GERARD PAYEN : « 3 A 4 MILLIARDS DE PERSONNES ONT BESOIN D’UN MEILLEUR ACCES A L’EAU » (Paris)

Les besoins en eau potable dans le monde sont sous-estimés : des milliards de personnes sont concernées

Les besoins d’amélioration de l’accès à l’eau potable dans le monde sont mal connus. Les informations statistiques disponibles au niveau mondial sont peu détaillées. Les politiques publiques sont cependant orientées par l’information disponible. Ainsi, l’actuel Objectif du Millénaire pour le Développement est-il mesuré selon un indicateur qui ne concerne qu’un accès à l’eau minimum n’assurant pas la potabilité de l’eau. L’affirmation souvent répétée selon laquelle environ « 900 millions de personnes n’ont pas accès à l’eau potable » est très éloignée de la réalité.

Si la notion de potabilité est assez claire, celle d’accès à l’eau potable est beaucoup plus floue, laissant la porte ouverte à de multiples interprétations. En outre, le droit à l’eau potable, reconnu comme un droit de l’homme en 2010, requiert des modalités d’accès à l’eau qui vont plus loin que la simple « potabilité » de l’eau.

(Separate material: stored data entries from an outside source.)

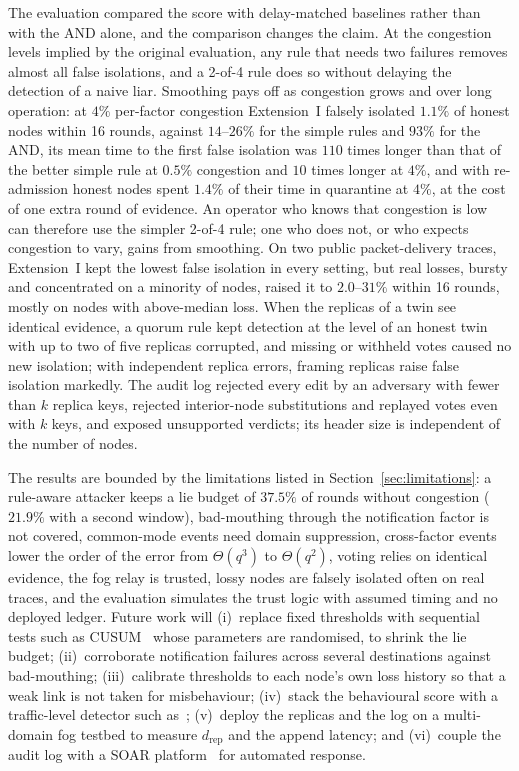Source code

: \documentclass[lineno,pdflatex,sn-nature]{sn-jnl}
\theoremstyle{thmstyleone}%
\theoremstyle{thmstylethree}%
\begin{document}
The evaluation compared the score with delay-matched baselines rather
than with the AND alone, and the comparison changes the claim.  At the
congestion levels implied by the original evaluation, any rule that
needs two failures removes almost all false isolations, and a
2-of-4 rule does so without delaying the detection of a naive liar.  Smoothing pays off as
congestion grows and over long operation: at $4\%$ per-factor
congestion Extension~I falsely isolated $1.1\%$ of honest nodes within
16 rounds, against $14$--$26\%$ for the simple rules and $93\%$ for the
AND, its mean time to the first false isolation was $110$ times longer
than that of the better simple rule at $0.5\%$ congestion and $10$
times longer at $4\%$, and with re-admission honest nodes spent
$1.4\%$ of their time in quarantine at $4\%$,
at the cost of one extra round of evidence.  An operator who knows
that congestion is low can therefore use the simpler 2-of-4 rule; one
who does not, or who expects congestion to vary, gains from
smoothing.  On two public packet-delivery traces, Extension~I kept the
lowest false isolation in every setting, but real losses, bursty and
concentrated on a minority of nodes, raised it to $2.0$--$31\%$ within
16 rounds, mostly on nodes with above-median loss.  When the replicas of a twin see identical evidence, a quorum rule
kept detection at the level of an honest twin with up to two of five
replicas corrupted, and missing or withheld votes caused no new
isolation; with independent replica errors, framing replicas raise
false isolation markedly.  The audit log rejected every edit by an
adversary with fewer than $k$ replica keys, rejected interior-node
substitutions and replayed votes even with $k$ keys, and exposed
unsupported verdicts; its header size is independent of the number of
nodes.

The results are bounded by the limitations listed in
Section~\ref{sec:limitations}: a rule-aware attacker keeps a lie budget
of $37.5\%$ of rounds without congestion ($21.9\%$ with a second
window), bad-mouthing through the notification factor is not covered,
common-mode events need domain suppression, cross-factor events lower
the order of the error from $\Theta(q^{3})$ to $\Theta(q^{2})$,
voting relies on identical evidence, the fog relay is trusted, lossy
nodes are falsely isolated often on real traces, and the evaluation
simulates the trust logic with assumed timing and no deployed ledger.  Future work will
(i)~replace fixed thresholds with sequential tests such as
CUSUM~\cite{page1954continuous} whose parameters are randomised, to
shrink the lie budget; (ii)~corroborate notification failures across
several destinations against bad-mouthing; (iii)~calibrate thresholds to each node's own loss history so that
a weak link is not taken for misbehaviour; (iv)~stack the behavioural
score with a traffic-level detector such
as~\cite{meidan2018nbaiot}; (v)~deploy the replicas and the log on a
multi-domain fog testbed to measure $d_{\mathrm{rep}}$ and the append
latency; and (vi)~couple the audit log with a SOAR
platform~\cite{empl2022soar4iot} for automated response.
\end{document}
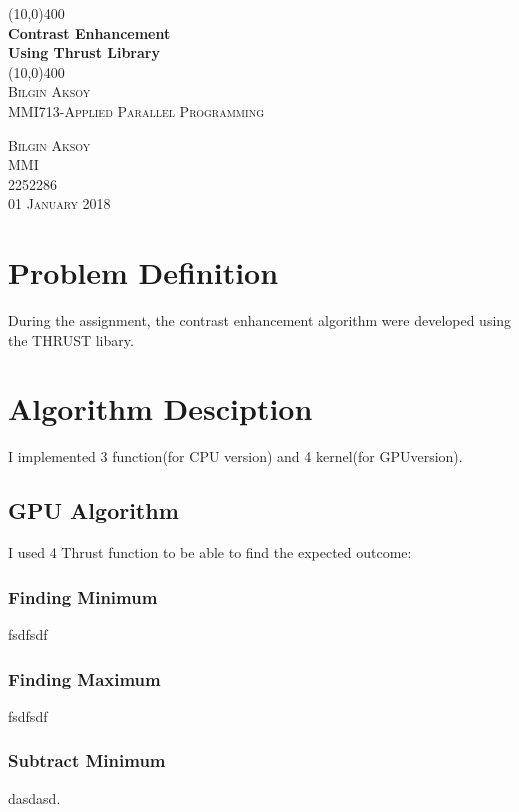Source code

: \documentclass[11pt]{article} %
\title{}
\author{}
\begin{document}
\begin{titlepage}
	\begin{center}
		\line(10,0){400}\\
		[4mm] %
		\huge{\bfseries Contrast Enhancement} \\
		\huge{\bfseries Using Thrust Library} \\
		[1mm]
		\line(10,0){400}\\
		[1 cm]
		\textsc{\LARGE Bilgin Aksoy}\\
		[1 cm]
		\textsc{\large MMI713-Applied Parallel Programming}\\
		[10 cm]
	\end{center}
	
	\begin{flushright}
		\textsc{\large Bilgin Aksoy\\
		MMI\\
		2252286\\
		01 January 2018\\
		}
	\end{flushright}
\end{titlepage} 
\setcounter{page}{1}

\section{Problem Definition }
	\justifying During the assignment, the contrast enhancement algorithm were developed using the THRUST libary.
\section{Algorithm Desciption}
	\justifying I implemented 3 function(for CPU version) and 4 kernel(for GPUversion). \\
	\subsection{GPU Algorithm}
		\justifying I used 4 Thrust function to be able to find the expected outcome:
		\subsubsection{Finding Minimum} fsdfsdf 
		\subsubsection{Finding Maximum} fsdfsdf 	
		\subsubsection{Subtract Minimum} dasdasd. 
\end{document}
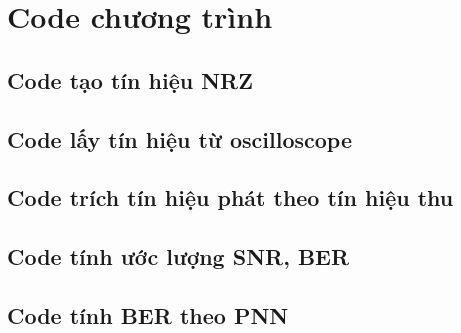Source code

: \chapter{Code chương trình}

\section{Code tạo tín hiệu NRZ}



\section{Code lấy tín hiệu từ oscilloscope}



\section{Code trích tín hiệu phát theo tín hiệu thu}



\section{Code tính ước lượng SNR, BER}



\section{Code tính BER theo PNN}






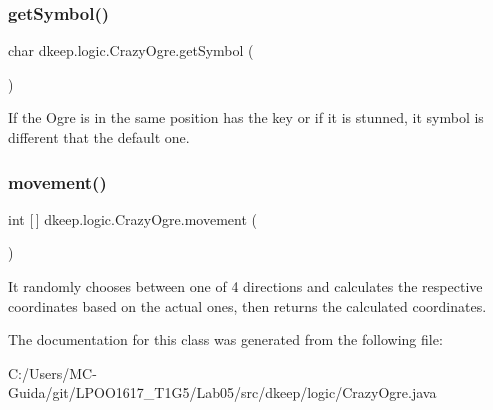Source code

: \subsubsection{\texorpdfstring{get\+Symbol()}{getSymbol()}}
{\footnotesize\ttfamily char dkeep.\+logic.\+Crazy\+Ogre.\+get\+Symbol (\begin{DoxyParamCaption}{ }\end{DoxyParamCaption})}

If the Ogre is in the same position has the key or if it is stunned, it symbol is different that the default one. \mbox{\label{classdkeep_1_1logic_1_1_crazy_ogre_a4b12a877e7adb6af8b40d987f0b37e8c}} 
\subsubsection{\texorpdfstring{movement()}{movement()}}
{\footnotesize\ttfamily int \mbox{[}$\,$\mbox{]} dkeep.\+logic.\+Crazy\+Ogre.\+movement (\begin{DoxyParamCaption}{ }\end{DoxyParamCaption})}

It randomly chooses between one of 4 directions and calculates the respective coordinates based on the actual ones, then returns the calculated coordinates. 

The documentation for this class was generated from the following file\+:\begin{DoxyCompactItemize}
\item 
C\+:/\+Users/\+M\+C-\/\+Guida/git/\+L\+P\+O\+O1617\+\_\+\+T1\+G5/\+Lab05/src/dkeep/logic/Crazy\+Ogre.\+java\end{DoxyCompactItemize}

Selon les critères utilisés pour définir un accès satisfaisant à l’eau potable, on peut évaluer le besoin actuel à moins d’un milliard de personnes (1 personne sur 8) ou à près de 4 milliards (plus de la moitié de la population mondiale).

Malgré l’absence de données statistiques précises, des raisonnements permettent d’utiliser l’information disponible pour estimer les ordres de grandeur des différents besoins d’accès à l’eau potable. Les estimations de l’auteur conduisent à affirmer que ce sont des milliards de gens qui ont besoin d’une amélioration de leur accès quotidien à l’eau.

Au moins 1,9 milliard de personnes n’utilisent que de l’eau malsaine, dangereuse pour leur santé, tandis que 3,4 milliards utilisent au moins de temps en temps une eau de qualité incertaine. La potabilité de l’eau n’est pas assurée pour un très grand nombre de personnes, environ la moitié de l’humanité.

Le droit à l’eau potable a été reconnu par la communauté internationale en 2010. Sa mise en œuvre concerne au moins autant de personnes que la potabilité de l’eau, et peut-être même davantage, car la potabilité n’est qu’un des éléments de ce droit. Il y en a d’autres comme l’accessibilité, l’acceptabilité, le cout abordable de l’eau. Au seul motif de la potabilité, plus de deux milliards de personnes n’ont pas leur droit à l’eau satisfait. Le nombre de personnes ayant besoin d’avoir leur droit à l’eau potable mieux satisfait semble dépasser les 3,4 milliards.

L’accès à l’eau crée une véritable fracture sociale : il y a d’un côté ceux qui ont de l’eau saine en permanence à domicile. Ils ne perçoivent pas vraiment la valeur de l’eau potable ni la chance dont ils bénéficient. De l’autre côté, il y a tous ceux qui ont un accès à l’eau plus difficile, plus risqué ou plus couteux. Ils sont bien plus nombreux, près de 4 milliards (environ 57 % de la population mondiale). L’eau potable a une valeur évidente pour eux mais ils n’y ont pas accès ou difficilement.

Les améliorations futures des statistiques des Nations Unies permettront de préciser ces estimations.

Ainsi, les besoins d’amélioration de l’accès à l’eau sont énormes. Ils ne concernent pas des centaines de millions de personnes mais des milliards. Un sursaut des politiques publiques est nécessaire pour assurer à chacun un accès satisfaisant à de l’eau véritablement potable.